La ricerca del consenso a costo zero

Dunque, in questo numero di PQM affrontiamo nel modo più laico possibile una questione ricca di implicazioni e di problematiche, nel rispetto profondo di ogni diversa opinione che se ne possa maturare. Ma qui, ancora una volta, il tema è prepotentemente un altro, perché questa questione serissima è diventata in questi mesi l’occasione per l’ennesima, desolante farsa. La ricerca del consenso a costo zero, ormai lo hanno capito anche i muri, conosce una sola strada: il diritto penale, brandito come una clava o, meglio ancora, come un vessillo bellico. L’ossessione di mandare messaggi (securitari, etici, ideologici) ha questa peculiare caratteristica: crea danni devastanti in termini di equilibrio e razionalità del sistema penale ma al contempo, molto spesso – direi quasi sempre – non raggiunge l’obiettivo tecnico che la nuova norma si proporrebbe.

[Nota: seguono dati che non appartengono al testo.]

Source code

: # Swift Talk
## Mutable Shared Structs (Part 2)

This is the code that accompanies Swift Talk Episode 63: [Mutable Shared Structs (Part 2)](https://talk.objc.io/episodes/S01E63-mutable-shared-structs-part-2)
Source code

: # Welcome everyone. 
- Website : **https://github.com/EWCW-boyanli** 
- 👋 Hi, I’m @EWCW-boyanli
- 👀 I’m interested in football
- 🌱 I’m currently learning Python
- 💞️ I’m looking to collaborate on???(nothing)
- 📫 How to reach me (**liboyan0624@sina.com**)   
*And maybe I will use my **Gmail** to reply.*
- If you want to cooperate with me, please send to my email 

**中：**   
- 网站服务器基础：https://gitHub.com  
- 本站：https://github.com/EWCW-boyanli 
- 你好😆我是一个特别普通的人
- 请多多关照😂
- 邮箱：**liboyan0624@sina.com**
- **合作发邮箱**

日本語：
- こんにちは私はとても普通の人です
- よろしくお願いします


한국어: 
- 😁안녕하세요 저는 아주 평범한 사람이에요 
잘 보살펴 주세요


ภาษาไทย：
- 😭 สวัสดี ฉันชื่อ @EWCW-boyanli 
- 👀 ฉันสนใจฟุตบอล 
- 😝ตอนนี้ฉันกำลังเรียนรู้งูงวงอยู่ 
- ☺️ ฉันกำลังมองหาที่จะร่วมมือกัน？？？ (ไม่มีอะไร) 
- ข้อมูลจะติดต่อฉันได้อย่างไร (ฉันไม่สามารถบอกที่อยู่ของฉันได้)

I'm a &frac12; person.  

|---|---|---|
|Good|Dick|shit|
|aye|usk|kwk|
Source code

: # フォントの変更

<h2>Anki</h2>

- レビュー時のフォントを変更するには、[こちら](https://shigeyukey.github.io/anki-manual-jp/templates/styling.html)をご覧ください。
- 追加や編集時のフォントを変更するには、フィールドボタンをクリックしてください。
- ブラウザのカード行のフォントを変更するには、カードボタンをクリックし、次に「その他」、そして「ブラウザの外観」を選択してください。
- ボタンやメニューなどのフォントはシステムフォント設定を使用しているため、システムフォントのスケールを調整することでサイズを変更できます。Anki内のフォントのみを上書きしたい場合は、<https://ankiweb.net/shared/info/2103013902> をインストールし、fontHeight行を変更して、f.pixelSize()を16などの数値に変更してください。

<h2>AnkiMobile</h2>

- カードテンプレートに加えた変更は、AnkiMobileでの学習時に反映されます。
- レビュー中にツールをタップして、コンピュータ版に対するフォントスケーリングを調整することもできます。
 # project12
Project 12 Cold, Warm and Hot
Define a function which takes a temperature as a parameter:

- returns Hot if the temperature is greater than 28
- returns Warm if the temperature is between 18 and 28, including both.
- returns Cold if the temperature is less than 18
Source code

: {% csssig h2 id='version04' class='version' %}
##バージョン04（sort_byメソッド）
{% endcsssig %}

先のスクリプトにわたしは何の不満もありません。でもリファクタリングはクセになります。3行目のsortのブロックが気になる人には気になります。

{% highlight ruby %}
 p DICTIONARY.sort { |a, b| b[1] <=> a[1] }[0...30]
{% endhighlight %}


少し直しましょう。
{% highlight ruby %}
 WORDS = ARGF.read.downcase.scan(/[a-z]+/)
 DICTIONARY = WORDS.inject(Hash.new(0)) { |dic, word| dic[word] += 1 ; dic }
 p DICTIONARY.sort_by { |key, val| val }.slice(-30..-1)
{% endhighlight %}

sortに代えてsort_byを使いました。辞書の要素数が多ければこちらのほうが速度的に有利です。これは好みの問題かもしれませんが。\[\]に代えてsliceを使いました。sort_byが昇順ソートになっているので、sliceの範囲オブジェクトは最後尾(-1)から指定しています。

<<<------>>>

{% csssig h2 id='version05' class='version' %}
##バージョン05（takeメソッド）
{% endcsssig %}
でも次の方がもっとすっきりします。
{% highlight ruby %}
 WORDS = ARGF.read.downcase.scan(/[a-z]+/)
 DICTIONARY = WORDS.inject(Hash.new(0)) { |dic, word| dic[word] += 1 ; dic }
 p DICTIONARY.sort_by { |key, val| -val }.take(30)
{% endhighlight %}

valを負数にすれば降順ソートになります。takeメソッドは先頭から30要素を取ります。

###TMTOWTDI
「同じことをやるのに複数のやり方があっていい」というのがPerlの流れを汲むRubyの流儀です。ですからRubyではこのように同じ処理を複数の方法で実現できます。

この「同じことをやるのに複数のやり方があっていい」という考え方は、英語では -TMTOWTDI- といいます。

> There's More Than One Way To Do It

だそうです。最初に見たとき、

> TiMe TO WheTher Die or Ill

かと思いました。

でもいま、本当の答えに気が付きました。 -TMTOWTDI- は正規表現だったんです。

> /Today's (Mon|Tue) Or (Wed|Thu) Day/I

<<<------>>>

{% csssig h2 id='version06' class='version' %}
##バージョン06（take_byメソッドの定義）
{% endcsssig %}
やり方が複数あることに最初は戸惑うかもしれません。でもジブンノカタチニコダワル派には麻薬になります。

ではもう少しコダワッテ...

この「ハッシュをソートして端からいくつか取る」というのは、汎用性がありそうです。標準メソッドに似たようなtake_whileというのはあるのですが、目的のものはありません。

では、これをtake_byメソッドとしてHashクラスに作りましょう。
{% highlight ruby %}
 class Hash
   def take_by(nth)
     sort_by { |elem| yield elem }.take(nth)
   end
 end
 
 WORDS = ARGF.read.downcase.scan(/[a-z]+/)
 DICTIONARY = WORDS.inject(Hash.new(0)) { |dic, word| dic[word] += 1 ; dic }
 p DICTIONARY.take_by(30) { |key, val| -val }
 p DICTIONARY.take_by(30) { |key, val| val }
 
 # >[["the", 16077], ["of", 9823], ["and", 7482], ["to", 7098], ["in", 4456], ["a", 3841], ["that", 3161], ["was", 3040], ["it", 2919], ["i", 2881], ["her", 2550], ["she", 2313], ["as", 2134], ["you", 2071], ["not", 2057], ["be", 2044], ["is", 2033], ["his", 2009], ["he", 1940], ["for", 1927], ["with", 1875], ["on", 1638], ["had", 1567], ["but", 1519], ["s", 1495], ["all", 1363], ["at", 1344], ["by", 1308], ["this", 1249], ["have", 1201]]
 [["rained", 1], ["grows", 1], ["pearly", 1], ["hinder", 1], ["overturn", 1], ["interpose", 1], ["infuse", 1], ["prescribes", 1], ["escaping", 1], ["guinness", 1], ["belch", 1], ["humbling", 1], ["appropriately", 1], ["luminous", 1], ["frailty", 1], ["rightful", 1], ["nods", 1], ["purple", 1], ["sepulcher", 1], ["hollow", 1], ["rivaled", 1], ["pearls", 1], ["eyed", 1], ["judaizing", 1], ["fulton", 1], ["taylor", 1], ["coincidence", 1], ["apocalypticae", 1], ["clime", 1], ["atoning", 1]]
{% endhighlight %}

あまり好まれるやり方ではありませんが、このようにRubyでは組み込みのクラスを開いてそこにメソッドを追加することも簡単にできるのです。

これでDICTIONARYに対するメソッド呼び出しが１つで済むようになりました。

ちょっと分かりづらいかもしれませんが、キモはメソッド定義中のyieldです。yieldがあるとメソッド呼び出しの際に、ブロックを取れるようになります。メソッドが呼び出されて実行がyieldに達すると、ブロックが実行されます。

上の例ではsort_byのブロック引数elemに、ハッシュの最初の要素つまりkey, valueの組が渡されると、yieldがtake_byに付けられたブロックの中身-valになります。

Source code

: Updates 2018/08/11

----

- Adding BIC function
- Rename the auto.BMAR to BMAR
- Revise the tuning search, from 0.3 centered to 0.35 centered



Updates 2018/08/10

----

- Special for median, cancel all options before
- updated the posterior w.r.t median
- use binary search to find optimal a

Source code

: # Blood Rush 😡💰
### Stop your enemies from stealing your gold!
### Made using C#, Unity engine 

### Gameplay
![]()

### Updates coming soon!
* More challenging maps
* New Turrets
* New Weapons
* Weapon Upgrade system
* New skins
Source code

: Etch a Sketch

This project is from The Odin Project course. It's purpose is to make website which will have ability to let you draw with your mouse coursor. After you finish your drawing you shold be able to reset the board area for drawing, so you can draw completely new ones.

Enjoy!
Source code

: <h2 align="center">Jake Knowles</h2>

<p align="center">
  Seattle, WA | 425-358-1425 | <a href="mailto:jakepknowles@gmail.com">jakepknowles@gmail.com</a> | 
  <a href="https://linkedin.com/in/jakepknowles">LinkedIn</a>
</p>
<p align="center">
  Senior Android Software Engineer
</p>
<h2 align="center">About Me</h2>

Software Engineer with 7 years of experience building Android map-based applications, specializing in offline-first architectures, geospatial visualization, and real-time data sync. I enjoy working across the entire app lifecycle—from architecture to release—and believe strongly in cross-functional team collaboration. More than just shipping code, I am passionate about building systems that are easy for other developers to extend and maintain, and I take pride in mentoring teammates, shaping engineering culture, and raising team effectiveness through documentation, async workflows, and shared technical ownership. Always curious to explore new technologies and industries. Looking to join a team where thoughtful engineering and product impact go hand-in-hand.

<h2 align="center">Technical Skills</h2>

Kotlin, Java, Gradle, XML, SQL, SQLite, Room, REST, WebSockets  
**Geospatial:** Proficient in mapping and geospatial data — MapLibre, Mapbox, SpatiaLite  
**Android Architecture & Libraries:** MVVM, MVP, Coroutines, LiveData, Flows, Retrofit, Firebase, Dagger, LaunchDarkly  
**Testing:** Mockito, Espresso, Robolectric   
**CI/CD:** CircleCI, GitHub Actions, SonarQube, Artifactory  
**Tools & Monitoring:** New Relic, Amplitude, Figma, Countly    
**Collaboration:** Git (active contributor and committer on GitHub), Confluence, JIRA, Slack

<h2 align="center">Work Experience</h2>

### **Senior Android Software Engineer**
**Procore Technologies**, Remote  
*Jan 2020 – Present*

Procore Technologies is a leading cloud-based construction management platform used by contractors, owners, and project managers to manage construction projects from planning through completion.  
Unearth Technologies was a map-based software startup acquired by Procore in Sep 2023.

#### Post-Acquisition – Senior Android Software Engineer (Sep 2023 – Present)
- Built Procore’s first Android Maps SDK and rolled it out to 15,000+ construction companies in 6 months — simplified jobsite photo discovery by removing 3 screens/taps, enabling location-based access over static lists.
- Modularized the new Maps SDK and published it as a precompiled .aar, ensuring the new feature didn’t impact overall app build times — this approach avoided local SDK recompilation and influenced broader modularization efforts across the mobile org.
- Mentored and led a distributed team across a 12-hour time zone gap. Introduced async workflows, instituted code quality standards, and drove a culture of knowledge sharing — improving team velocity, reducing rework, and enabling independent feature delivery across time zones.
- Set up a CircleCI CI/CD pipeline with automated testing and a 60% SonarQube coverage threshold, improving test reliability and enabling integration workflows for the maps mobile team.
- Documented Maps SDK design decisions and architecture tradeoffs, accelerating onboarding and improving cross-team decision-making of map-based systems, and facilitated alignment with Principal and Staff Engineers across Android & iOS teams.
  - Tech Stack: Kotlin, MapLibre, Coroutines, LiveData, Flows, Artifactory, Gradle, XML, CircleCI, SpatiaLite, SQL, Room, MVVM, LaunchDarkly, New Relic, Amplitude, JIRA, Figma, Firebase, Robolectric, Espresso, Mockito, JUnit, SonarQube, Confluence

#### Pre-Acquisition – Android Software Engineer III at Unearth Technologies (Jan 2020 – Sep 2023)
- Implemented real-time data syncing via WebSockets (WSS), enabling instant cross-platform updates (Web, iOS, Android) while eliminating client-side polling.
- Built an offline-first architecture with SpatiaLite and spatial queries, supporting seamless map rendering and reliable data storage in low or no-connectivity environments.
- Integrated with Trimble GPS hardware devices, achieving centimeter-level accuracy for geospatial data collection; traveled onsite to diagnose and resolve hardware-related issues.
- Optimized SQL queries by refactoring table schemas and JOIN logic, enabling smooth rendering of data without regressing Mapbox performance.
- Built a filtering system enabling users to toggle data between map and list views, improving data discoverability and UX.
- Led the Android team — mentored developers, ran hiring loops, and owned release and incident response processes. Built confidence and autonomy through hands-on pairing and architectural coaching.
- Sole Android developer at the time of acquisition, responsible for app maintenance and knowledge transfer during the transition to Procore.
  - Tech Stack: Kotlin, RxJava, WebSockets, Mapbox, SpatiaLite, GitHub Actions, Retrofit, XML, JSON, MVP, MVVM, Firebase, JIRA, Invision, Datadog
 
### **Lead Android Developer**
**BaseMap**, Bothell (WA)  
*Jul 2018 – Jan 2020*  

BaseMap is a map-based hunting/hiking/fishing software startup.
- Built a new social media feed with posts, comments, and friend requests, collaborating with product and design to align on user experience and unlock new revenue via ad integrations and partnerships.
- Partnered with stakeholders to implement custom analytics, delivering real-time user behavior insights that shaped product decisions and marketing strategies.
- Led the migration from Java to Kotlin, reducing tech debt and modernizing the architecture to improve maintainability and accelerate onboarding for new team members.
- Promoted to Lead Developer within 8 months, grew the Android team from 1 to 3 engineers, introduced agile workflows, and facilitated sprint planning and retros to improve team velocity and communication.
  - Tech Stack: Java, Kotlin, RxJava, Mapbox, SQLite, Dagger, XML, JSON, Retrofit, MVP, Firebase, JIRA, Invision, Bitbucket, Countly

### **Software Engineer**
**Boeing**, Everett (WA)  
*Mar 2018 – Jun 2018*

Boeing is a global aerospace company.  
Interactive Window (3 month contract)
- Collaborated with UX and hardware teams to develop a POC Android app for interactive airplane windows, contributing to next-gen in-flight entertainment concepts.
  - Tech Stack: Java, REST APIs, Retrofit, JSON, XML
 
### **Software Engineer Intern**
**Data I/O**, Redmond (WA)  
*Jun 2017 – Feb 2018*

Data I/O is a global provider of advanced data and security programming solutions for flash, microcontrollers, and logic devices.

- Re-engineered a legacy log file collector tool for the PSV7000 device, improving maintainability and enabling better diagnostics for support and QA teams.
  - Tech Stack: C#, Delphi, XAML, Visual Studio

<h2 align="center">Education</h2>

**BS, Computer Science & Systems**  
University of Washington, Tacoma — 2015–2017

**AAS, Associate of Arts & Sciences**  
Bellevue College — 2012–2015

Non esiste nessun reato universale

Il famoso “reato universale” di maternità surrogata è un caso esemplare di questa sciagurata ma ormai sistematica attitudine del legislatore italiota. Vi prego di leggere le fulminanti, cristalline considerazioni critiche di Tullio Padovani, uno dei grandi giuristi italiani che spesso ci onora della sua preziosa, amichevole partecipazione ai buoni propositi di questo nostro PQM. In poche parole, non esiste nessun “reato universale” se non nelle velleitarie intenzioni propagandistiche dei proponenti. L’uso di questo biblico aggettivo, che in quelle grottesche intenzioni vorrebbe comprendere nella sua furia sanzionatoria chiunque, italiano o straniero, compisse ovunque, in Italia o all’estero, l’infamia della gravidanza surrogata, ha dovuto arrendersi alla impossibilità tecnica di quel proposito, segnato da alcuni princìpi generali del nostro diritto penale alquanto inderogabili.

La sceneggiata della riforma che non riforma un bel nulla

Lo straniero che commetta all’estero un fatto che, in quel Paese, non è considerato reato non potrà mai essere punito una volta messo piede in Italia, se non nelle stravaganti ambizioni di qualcuno dei non pochi politici nostrani che amano parlare di cose che non sanno. Per il resto, se parliamo del cittadino italiano che va a fare la surrogata all’estero, si scopre che il nuovo “reato”, mantenendo una pena inferiore ai tre anni, non aggiunge proprio un bel nulla a quello precedente (perché era già previsto dalla legge come reato, dal 2004): è perseguibile previa autorizzazione del Ministro della Giustizia, perché tanto prevede l’art. 9 comma 2 del nostro Codice penale.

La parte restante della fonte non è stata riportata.